In accordance from guidance we have received from the IMA, Brown's Consulting, Noridian Medicare and Karen Newton, Provider Educator for Noridian Medicare we are establishing the following guidelines.




WELLNESS/ILLNESS CODING

MEDICARE: If a patient is being followed for an ongoing condition ie; hypertension, diabetics or medication refills to treat an ongoing condition, this visit will be coded as an office call. If patient is receiving a female exam (Q0081-G0101) and meets the 7 out of 11 requirements, this can be billed in addition to the office call (99211-99215 est-99201-99205 new) with appropriate modifiers.
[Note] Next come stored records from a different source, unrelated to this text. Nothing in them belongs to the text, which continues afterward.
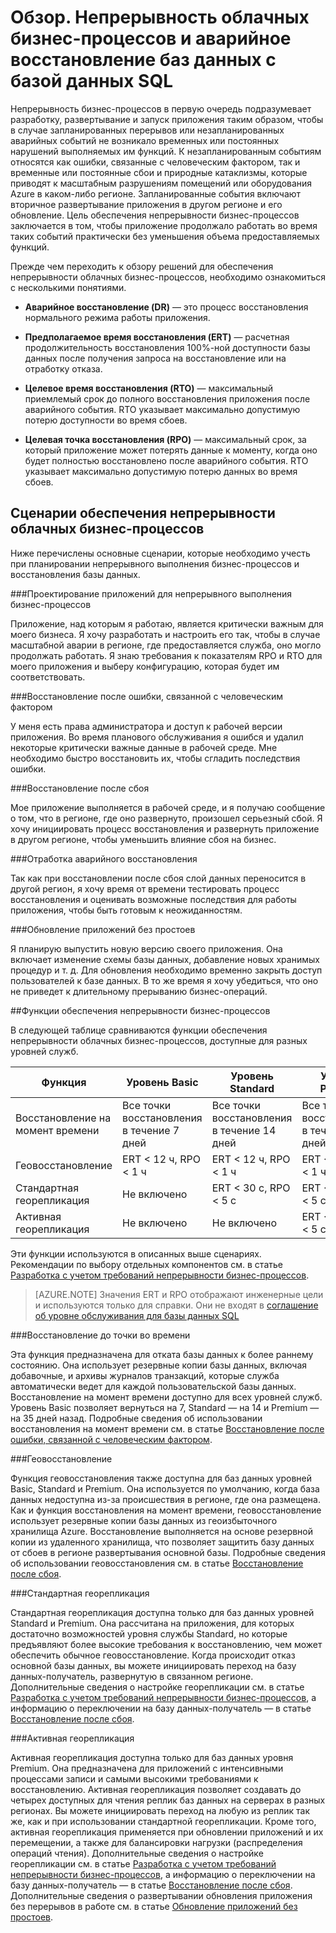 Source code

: <properties
   pageTitle="Непрерывность облачных бизнес-процессов — восстановление базы данных | Microsoft Azure"
   description="Узнайте, как базы данных SQL Azure поддерживают непрерывное выполнение облачных бизнес-процессов и восстановление баз данных, а также помогают обеспечить выполнение важных облачных приложений."
   keywords="непрерывность бизнес-процессов, непрерывность облачных бизнес-процессов, аварийное восстановление базы данных, восстановление базы данных"
   services="sql-database"
   documentationCenter=""
   authors="elfisher"
   manager="jeffreyg"
   editor="monicar"/>

<tags
   ms.service="sql-database"
   ms.devlang="NA"
   ms.topic="article"
   ms.tgt_pltfrm="NA"
   ms.workload="data-management"
   ms.date="02/09/2016"
   ms.author="elfish"/>

# Обзор. Непрерывность облачных бизнес-процессов и аварийное восстановление баз данных с базой данных SQL

Непрерывность бизнес-процессов в первую очередь подразумевает разработку, развертывание и запуск приложения таким образом, чтобы в случае запланированных перерывов или незапланированных аварийных событий не возникало временных или постоянных нарушений выполняемых им функций. К незапланированным событиям относятся как ошибки, связанные с человеческим фактором, так и временные или постоянные сбои и природные катаклизмы, которые приводят к масштабным разрушениям помещений или оборудования Azure в каком-либо регионе. Запланированные события включают вторичное развертывание приложения в другом регионе и его обновление. Цель обеспечения непрерывности бизнес-процессов заключается в том, чтобы приложение продолжало работать во время таких событий практически без уменьшения объема предоставляемых функций.

Прежде чем переходить к обзору решений для обеспечения непрерывности облачных бизнес-процессов, необходимо ознакомиться с несколькими понятиями.

* **Аварийное восстановление (DR)** — это процесс восстановления нормального режима работы приложения.

* **Предполагаемое время восстановления (ERT)** — расчетная продолжительность восстановления 100%-ной доступности базы данных после получения запроса на восстановление или на отработку отказа.

* **Целевое время восстановления (RTO)** — максимальный приемлемый срок до полного восстановления приложения после аварийного события. RTO указывает максимально допустимую потерю доступности во время сбоев.

* **Целевая точка восстановления (RPO)** — максимальный срок, за который приложение может потерять данные к моменту, когда оно будет полностью восстановлено после аварийного события. RTO указывает максимально допустимую потерю данных во время сбоев.


## Сценарии обеспечения непрерывности облачных бизнес-процессов

Ниже перечислены основные сценарии, которые необходимо учесть при планировании непрерывного выполнения бизнес-процессов и восстановления базы данных.

###Проектирование приложений для непрерывного выполнения бизнес-процессов

Приложение, над которым я работаю, является критически важным для моего бизнеса. Я хочу разработать и настроить его так, чтобы в случае масштабной аварии в регионе, где предоставляется служба, оно могло продолжать работать. Я знаю требования к показателям RPO и RTO для моего приложения и выберу конфигурацию, которая будет им соответствовать.

###Восстановление после ошибки, связанной с человеческим фактором

У меня есть права администратора и доступ к рабочей версии приложения. Во время планового обслуживания я ошибся и удалил некоторые критически важные данные в рабочей среде. Мне необходимо быстро восстановить их, чтобы сгладить последствия ошибки.

###Восстановление после сбоя

Мое приложение выполняется в рабочей среде, и я получаю сообщение о том, что в регионе, где оно развернуто, произошел серьезный сбой. Я хочу инициировать процесс восстановления и развернуть приложение в другом регионе, чтобы уменьшить влияние сбоя на бизнес.

###Отработка аварийного восстановления

Так как при восстановлении после сбоя слой данных переносится в другой регион, я хочу время от времени тестировать процесс восстановления и оценивать возможные последствия для работы приложения, чтобы быть готовым к неожиданностям.

###Обновление приложений без простоев

Я планирую выпустить новую версию своего приложения. Она включает изменение схемы базы данных, добавление новых хранимых процедур и т. д. Для обновления необходимо временно закрыть доступ пользователей к базе данных. В то же время я хочу убедиться, что оно не приведет к длительному прерыванию бизнес-операций.

##Функции обеспечения непрерывности бизнес-процессов

В следующей таблице сравниваются функции обеспечения непрерывности облачных бизнес-процессов, доступные для разных уровней служб.

| Функция | Уровень Basic | Уровень Standard |Уровень Premium
| --- |--- | --- | ---
| Восстановление на момент времени | Все точки восстановления в течение 7 дней | Все точки восстановления в течение 14 дней | Все точки восстановления в течение 35 дней
| Геовосстановление | ERT < 12 ч, RPO < 1 ч | ERT < 12 ч, RPO < 1 ч | ERT < 12 ч, RPO < 1 ч
| Стандартная георепликация | Не включено | ERT < 30 с, RPO < 5 с | ERT < 30 с, RPO < 5 с
| Активная георепликация | Не включено | Не включено | ERT < 30 с, RPO < 5 с

Эти функции используются в описанных выше сценариях. Рекомендации по выбору отдельных компонентов см. в статье [Разработка с учетом требований непрерывности бизнес-процессов](sql-database-business-continuity-design.md).

> [AZURE.NOTE] Значения ERT и RPO отображают инженерные цели и используются только для справки. Они не входят в [соглашение об уровне обслуживания для базы данных SQL](https://azure.microsoft.com/support/legal/sla/sql-database/v1_0/)


###Восстановление до точки во времени

Эта функция предназначена для отката базы данных к более раннему состоянию. Она использует резервные копии базы данных, включая добавочные, и архивы журналов транзакций, которые служба автоматически ведет для каждой пользовательской базы данных. Восстановление на момент времени доступно для всех уровней служб. Уровень Basic позволяет вернуться на 7, Standard — на 14 и Premium — на 35 дней назад. Подробные сведения об использовании восстановления на момент времени см. в статье [Восстановление после ошибки, связанной с человеческим фактором](sql-database-user-error-recovery.md).

###Геовосстановление

Функция геовосстановления также доступна для баз данных уровней Basic, Standard и Premium. Она используется по умолчанию, когда база данных недоступна из-за происшествия в регионе, где она размещена. Как и функция восстановления на момент времени, геовосстановление использует резервные копии базы данных из геоизбыточного хранилища Azure. Восстановление выполняется на основе резервной копии из удаленного хранилища, что позволяет защитить базу данных от сбоев в регионе развертывания основной базы. Подробные сведения об использовании геовосстановления см. в статье [Восстановление после сбоя](sql-database-disaster-recovery.md).

###Стандартная георепликация

Стандартная георепликация доступна только для баз данных уровней Standard и Premium. Она рассчитана на приложения, для которых достаточно возможностей уровня службы Standard, но которые предъявляют более высокие требования к восстановлению, чем может обеспечить обычное геовосстановление. Когда происходит отказ основной базы данных, вы можете инициировать переход на базу данных-получатель, развернутую в связанном регионе. Дополнительные сведения о настройке георепликации см. в статье [Разработка с учетом требований непрерывности бизнес-процессов](sql-database-business-continuity-design.md), а информацию о переключении на базу данных-получатель — в статье [Восстановление после сбоя](sql-database-disaster-recovery.md).

###Активная георепликация

Активная георепликация доступна только для баз данных уровня Premium. Она предназначена для приложений с интенсивными процессами записи и самыми высокими требованиями к восстановлению. Активная георепликация позволяет создавать до четырех доступных для чтения реплик баз данных на серверах в разных регионах. Вы можете инициировать переход на любую из реплик так же, как и при использовании стандартной георепликации. Кроме того, активная георепликация применяется при обновлении приложений и их перемещении, а также для балансировки нагрузки (распределения операций чтения). Дополнительные сведения о настройке георепликации см. в статье [Разработка с учетом требований непрерывности бизнес-процессов](sql-database-business-continuity-design.md), а информацию о переключении на базу данных-получатель — в статье [Восстановление после сбоя](sql-database-disaster-recovery.md). Дополнительные сведения о развертывании обновления приложения без перерывов в работе см. в статье [Обновление приложений без простоев](sql-database-business-continuity-application-upgrade.md).

<!---HONumber=AcomDC_0211_2016-->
If a patient comes in for a wellness visit and a problem is found this also will be coded as an office call (exam) codes (99211-99215est 99201-99205 new).

Note: Medicare patient will not receive a split bill for wellness and illness (99381-99387 new-99391-99397 est).

If the patient comes in and is not being followed for a medical condition and no problems found then we code as a preventative service exam (99381-99387 new or 99391-99397 est). At this point the nurse or physician should inform the patient that this visit will be non covered by Medicare guidelines.

Medicare does not consider preventative visit as a covered service, therefore a GY modifier should be used stating we understand it is a statutory exclusion, not a medical necessity issue. Statutory exclusions do not require an ABN to be signed.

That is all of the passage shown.